Every week a selection of leading experts answer a new question from Judy Dempsey on the foreign and security policy challenges shaping Europe’s role in the world.

Published on March 5, 2014

Every week a selection of leading experts answer a new question from Judy Dempsey on the foreign and security policy challenges shaping Europe’s role in the world.

Ian BrzezinskiSenior fellow at the Atlantic Council

If Russian President Vladimir Putin’s provocative territorial grab in Ukraine is to be reversed, more than Europe will have wake up. The transatlantic community as a whole will have to demonstrate the commitment necessary to make Russian forces return to their barracks.
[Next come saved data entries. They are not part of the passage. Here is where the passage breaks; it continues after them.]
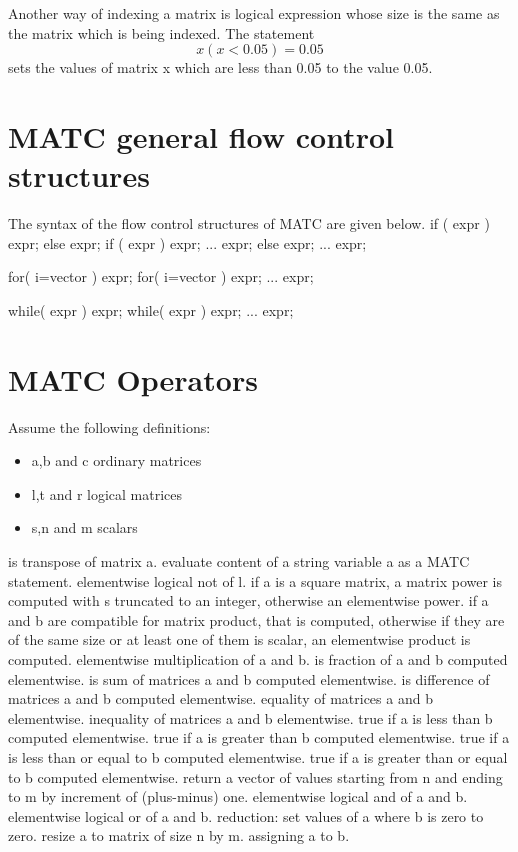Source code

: Another way of indexing a matrix is logical expression whose size is the same as the matrix which is being indexed. The statement 
\[
  x(x < 0.05) = 0.05
\]
sets the values of matrix x which are less than 0.05 to the value 0.05. 



\section{MATC general flow control structures}

The syntax of the flow control structures of MATC are given below. 
\ttbegin
if ( expr ) expr; else expr;
if ( expr )
{
    expr;
    ...
    expr;
} else {
    expr;
    ...
    expr;
}

for( i=vector ) expr;
for( i=vector )
{
    expr;
    ...
    expr;
}

while( expr ) expr;
while( expr )
{
    expr;
    ...
    expr;
}
\ttend



\section{MATC Operators}

Assume the following definitions:
\begin{itemize}
\item a,b and c ordinary matrices  
\item l,t and r logical matrices 
\item s,n and m scalars 
\end{itemize}

\sifbegin
{} is transpose of matrix a. 
 evaluate content of a string variable a as a MATC statement. 
 elementwise logical not of l. 
 if a is a square matrix, a matrix power is computed with s truncated to an integer, otherwise an elementwise power. 
 if a and b are compatible for matrix product, that is computed, 
otherwise if they are of the same size or at least one of them is scalar, an elementwise product is computed. 
elementwise multiplication of a and b.  
 is fraction of a and b computed elementwise. 
 is sum of matrices a and b computed elementwise. 
 is difference of matrices a and b computed elementwise. 
 equality of matrices a and b elementwise.  
 inequality of matrices a and b elementwise.  
 true if a is less than b computed elementwise. 
 true if a is greater than b computed elementwise.
 true if a is less than or equal to b computed elementwise. 
 true if a is greater than or equal to b computed elementwise. 
 return a vector of values starting from n and ending to m by increment of (plus-minus) one.  
 elementwise logical and of a and b. 
 elementwise logical or of a and b. 
 reduction: set values of a where b is zero to zero. 
 resize a to matrix of size n by m. 
 assigning a to b. 
\sifend


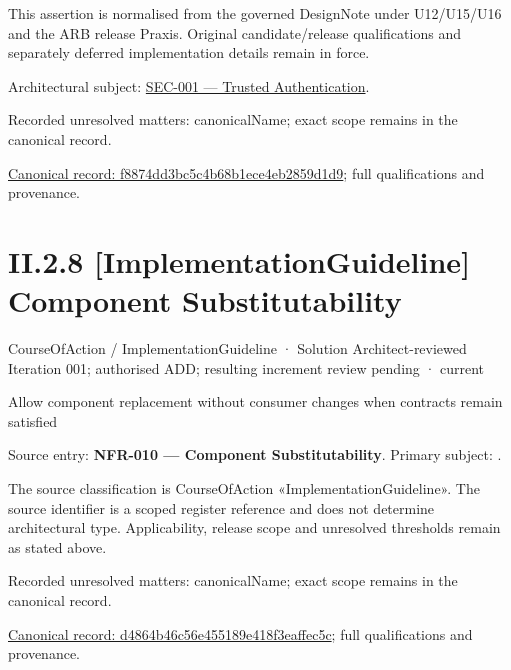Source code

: This assertion is normalised from the governed DesignNote under U12/U15/U16 and the ARB release Praxis. Original candidate/release qualifications and separately deferred implementation details remain in force.



Architectural subject: \hyperref[element:e4998b0a132c41afbe610b11869c3297]{SEC-001 — Trusted Authentication}.


{\small Recorded unresolved matters: canonicalName; exact scope remains in the canonical record.}\par
{\footnotesize \href{../../../../../../../continuum/strategy/course-of-action/implementation-guideline/f8874dd3bc5c4b68b1ece4eb2859d1d9.md}{Canonical record: f8874dd3bc5c4b68b1ece4eb2859d1d9}; full qualifications and provenance.}\par
\section*{II.2.8 [ImplementationGuideline] Component Substitutability}
\label{navigation:II.2.8}

\label{element:d4864b46c56e455189e418f3eaffec5c}
{\small CourseOfAction / ImplementationGuideline · Solution Architect-reviewed Iteration 001; authorised ADD; resulting increment review pending · current}\par

Allow component replacement without consumer changes when contracts remain satisfied



Source entry: \textbf{NFR-010 — Component Substitutability}. Primary subject: \texttt{}.



The source classification is CourseOfAction «ImplementationGuideline». The source identifier is a scoped register reference and does not determine architectural type. Applicability, release scope and unresolved thresholds remain as stated above.


{\small Recorded unresolved matters: canonicalName; exact scope remains in the canonical record.}\par
{\footnotesize \href{../../../../../../../continuum/strategy/course-of-action/implementation-guideline/d4864b46c56e455189e418f3eaffec5c.md}{Canonical record: d4864b46c56e455189e418f3eaffec5c}; full qualifications and provenance.}\par
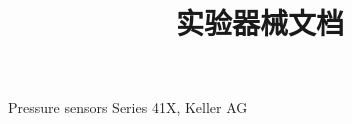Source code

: \documentclass[titlepage,12pt]{article}
\title{实验器械文档}
\begin{document}
\maketitle

Pressure sensors Series 41X, Keller AG
\end{document}
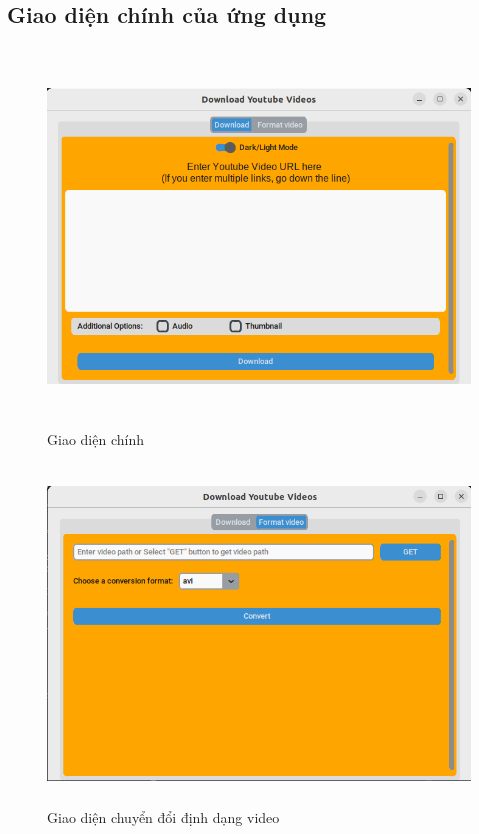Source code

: \documentclass{article} %
\begin{document}
\subsection{Giao diện chính của ứng dụng}
\begin{figure}[H]
    \centering
    \includegraphics[width=15cm, height=10cm]{images/main1.PNG}
    \caption{Giao diện chính}
    \label{fig:enter-label}
\end{figure}
\begin{figure}[H]
    \centering
    \includegraphics[width=15cm, height=9cm]{images/main2.PNG}
    \caption{Giao diện chuyển đổi định dạng video}
    \label{fig:enter-label}
\end{figure}
\end{document}
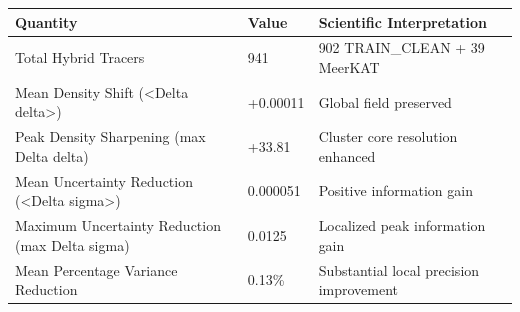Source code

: \begin{tabular}{lll}
\hline
Quantity & Value & Scientific Interpretation \\
\hline
Total Hybrid Tracers & 941 & 902 TRAIN\_CLEAN + 39 MeerKAT \\
Mean Density Shift (<Delta delta>) & +0.00011 & Global field preserved \\
Peak Density Sharpening (max Delta delta) & +33.81 & Cluster core resolution enhanced \\
Mean Uncertainty Reduction (<Delta sigma>) & 0.000051 & Positive information gain \\
Maximum Uncertainty Reduction (max Delta sigma) & 0.0125 & Localized peak information gain \\
Mean Percentage Variance Reduction & 0.13\% & Substantial local precision improvement \\
\hline
\end{tabular}

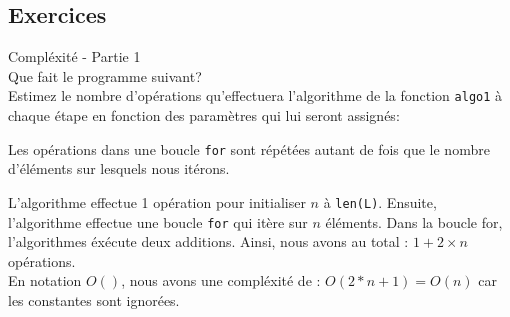 \subsection{Exercices}

\begin{Exercice}[5 min] Compléxité - Partie 1\\
    Que fait le programme suivant? \\
    Estimez le nombre d'opérations qu'effectuera l'algorithme de la fonction \lstinline{algo1} à chaque étape en fonction des paramètres qui lui seront assignés:
    
\begin{conseil}
   Les opérations dans une boucle \lstinline{for} sont répétées autant de fois que le 
   nombre d'éléments sur lesquels nous itérons.
\end{conseil}
    
\begin{solution}
L'algorithme effectue 1 opération pour initialiser $n$ à \lstinline{len(L)}. Ensuite, l'algorithme
effectue une boucle \lstinline{for} qui itère sur $n$ éléments. Dans la boucle for, l'algorithmes éxécute deux additions.
Ainsi, nous avons au total : $1 + 2\times n$ opérations. \\
En notation $O()$, nous avons une compléxité de : $O(2*n + 1) = O(n)$ car les constantes sont ignorées.    
\end{solution}

\end{Exercice}

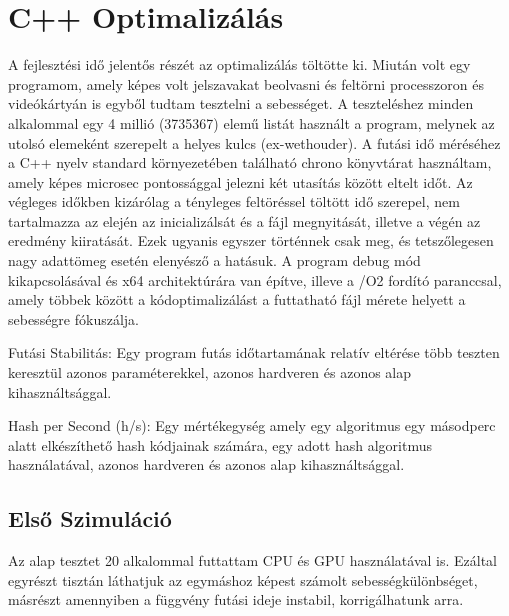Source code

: \section{C++ Optimalizálás}


A fejlesztési idő jelentős részét az optimalizálás töltötte ki. Miután volt egy programom, amely képes volt jelszavakat beolvasni és feltörni processzoron és videókártyán is egyből tudtam tesztelni a sebességet. A teszteléshez minden alkalommal egy 4 millió (\num{3735367}) elemű listát használt a program, melynek az utolsó elemeként szerepelt a helyes kulcs (ex-wethouder).
A futási idő méréséhez a C++ nyelv standard környezetében található chrono könyvtárat használtam, amely képes microsec pontossággal jelezni két utasítás között eltelt időt. Az végleges időkben kizárólag a tényleges feltöréssel töltött idő szerepel, nem tartalmazza az elején az inicializálsát és a fájl megnyitását, illetve a végén az eredmény kiiratását. Ezek ugyanis egyszer történnek csak meg, és tetszőlegesen nagy adattömeg esetén elenyésző a hatásuk.
A program debug mód kikapcsolásával és x64 architektúrára van építve, illeve a /O2 fordító paranccsal, amely többek között a kódoptimalizálást a futtatható fájl mérete helyett a sebességre fókuszálja.


\begin{definition}
Futási Stabilitás: Egy program futás időtartamának relatív eltérése több teszten keresztül azonos paraméterekkel, azonos hardveren és azonos alap kihasználtsággal.
\end{definition}

\begin{definition}
Hash per Second (h/s): Egy mértékegység amely egy algoritmus egy másodperc alatt elkészíthető hash kódjainak számára, egy adott hash algoritmus használatával, azonos hardveren és azonos alap kihasználtsággal.
\end{definition}




\subsection{Első Szimuláció}


Az alap tesztet 20 alkalommal futtattam CPU és GPU használatával is. Ezáltal egyrészt tisztán láthatjuk az egymáshoz képest számolt sebességkülönbséget, másrészt amennyiben a függvény futási ideje instabil, korrigálhatunk arra.


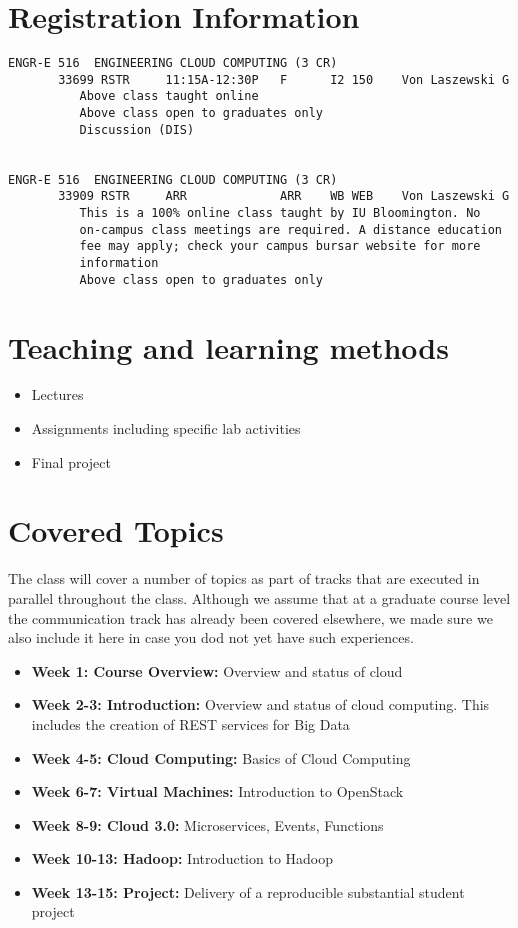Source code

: \section{Registration Information}

\begin{verbatim}
ENGR-E 516  ENGINEERING CLOUD COMPUTING (3 CR)
       33699 RSTR     11:15A-12:30P   F      I2 150    Von Laszewski G
          Above class taught online
          Above class open to graduates only
          Discussion (DIS)


ENGR-E 516  ENGINEERING CLOUD COMPUTING (3 CR)
       33909 RSTR     ARR             ARR    WB WEB    Von Laszewski G
          This is a 100% online class taught by IU Bloomington. No
          on-campus class meetings are required. A distance education
          fee may apply; check your campus bursar website for more
          information
          Above class open to graduates only
\end{verbatim}


\section{Teaching and learning methods}


\begin{itemize}
\item Lectures
\item Assignments including specific lab activities
\item Final project 
\end{itemize}

\section{Covered Topics}

The class will cover a number of topics as part of tracks that are
executed in parallel throughout the class. Although we assume that at
a graduate course level the communication track has already been
covered elsewhere, we made sure we also include it here in case you dod
not yet have such experiences.

\begin{itemize}

\item {\bf Week 1: Course Overview:} Overview and status of cloud
\item {\bf Week 2-3: Introduction:} Overview and status of cloud
  computing. This includes the creation of REST services for Big Data
\item {\bf Week 4-5: Cloud Computing:} Basics of Cloud Computing 
\item {\bf Week 6-7: Virtual Machines:} Introduction to OpenStack
\item {\bf Week 8-9: Cloud 3.0:} Microservices, Events, Functions  
\item {\bf Week 10-13: Hadoop:} Introduction to Hadoop
\item {\bf Week 13-15: Project:} Delivery of a reproducible
  substantial student project
 
\end{itemize}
NATO, U.S., and EU leaders have warned of grave consequences for Russia should it continue its incursion into Ukraine. Some have suggested economic and political sanctions, including Russia’s expulsion from the G8 group of industrialized nations, suspension of trade negotiations, and the freezing of Russian corporate assets.

Yet, the West still balks at taking even defensive military actions that would reinforce Ukraine’s security, reassure NATO’s Eastern members, and complicate Russia’s military planning. Such actions could include mobilizing NATO’s rapid-reaction Response Force, deploying defense assets to Central Europe and the Black Sea, and providing security assistance to Ukraine.

Economic and political sanctions are necessary but unlikely to be sufficient to compel Putin to reverse course. He has surely concluded that he can ride out those consequences, just as he did after invading Georgia in 2008. Meanwhile, if NATO limits its role in this crisis to consultations, its relevance as a security institution will be significantly diminished.

Rob de WijkDirector of the Hague Center for Strategic Studies

The current Ukrainian crisis should serve as a wake-up call for Europe. Russia’s occupation of Crimea is the price the EU pays for the neglect of its armed forces, a financial crisis that spiraled out of control, a lack of strategic thinking, and political disunity.

Since the end of the Cold War, Europe has imposed on Russia German unification, NATO enlargement, and Partnership for Peace agreements, a series of accords between NATO and former Soviet states. In 1999, NATO fought the Kosovo war against Russia’s ally Serbia. Ten years later, Poland and Sweden initiated the EU’s Eastern Partnership with post-Soviet states of “strategic importance.” Geopolitical objectives (read the weakening and isolation of Russia) have played an important role in most EU foreign policy decisions.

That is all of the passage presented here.